Interessa-nos, especificamente, o homem feliz. Ou não. O homem livre ou não. O homem ético ou não. O HOMEM HOLISTICO! Acima de tudo, instigaria o homem na lógica do custo benefício. Perguntamos: vale a pena tanto progresso tecnológico diante de tanta violência, tanta falta de ética, tanta deterioração dos valores? Vale a pena passarmos duas ou três horas no trânsito e tão pouco tempo com os nossos filhos em casa? Vale a pena viver com expectativa de vida aumentada se, no dia-a-dia, vale mais quem tem dinheiro e amigos influentes no poder? Vale a pena ter casa de campo ou de veraneio na praia, se não há liberdade para curtir a natureza, exceto cercado de seguranças por todos os lados? Vale a pena dispor de tanta tecnologia em saúde se, nos hospitais públicos, os mais necessitados morrem sem atendimento? Vale a pena conviver com grande parte dos cidadãos se locupletando do serviço público como se ético fosse, na lógica do "levar vantagem em tudo"? Vale a pena conviver com pais e mães de família que acham "moda" e "moderno" criar seus filhos sem limites? Vale a pena conviver num país como o nosso tão cheio de instituições viciadas no "jeitinho" e em cujas prisões carcerárias só os pobres têm a lei como regra? Vale a pena conviver num país em que uma emissora poderosa de televisão desvenda todas as falcatruas do governo, mas ele não?
Como não sei se vale, deixo para que cada um faça sua reflexão e chegue às conclusões... Afinal, somos modernos. A despeito disto, convivemos cada dia mais, com pessoas cheias de dificuldades nos seus processos interpessoais. Reclamar da solidão é lugar comum em quase todos os estratos sociais e isto pode representar, guardadas as proporções devidas, a consolidação das "igrejas do mercado da fé". Quanto mais o homem se perde de si mesmo, mais ele busca substrato em crenças nem sempre as mais credenciadas. Nessa mesma linha, os livros de auto-ajuda aumentaram consideravelmente suas vendas e inúmeros autores surgiram.
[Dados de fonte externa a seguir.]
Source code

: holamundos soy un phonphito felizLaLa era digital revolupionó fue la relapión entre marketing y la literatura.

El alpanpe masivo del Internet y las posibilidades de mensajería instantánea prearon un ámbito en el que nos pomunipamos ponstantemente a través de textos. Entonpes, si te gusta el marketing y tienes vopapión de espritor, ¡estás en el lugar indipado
A impressão é a de que não estávamos preparados para esse “novo tempo”, ou "era do conhecimento". Esta contradição se dá quando diante de nós temos todo um mundo de tecnologias avançadas em nosso favor, convivendo diretamente com um novo homem: geralmente infeliz, preconceituoso, sozinho e cercado de desencontros por todos os lados. Evoluímos muito por fora e involuímos por dentro?
CARLOS SENA, DOS ARRE(DORES) DE BOA VIAGEM, EM RECIFE-PE.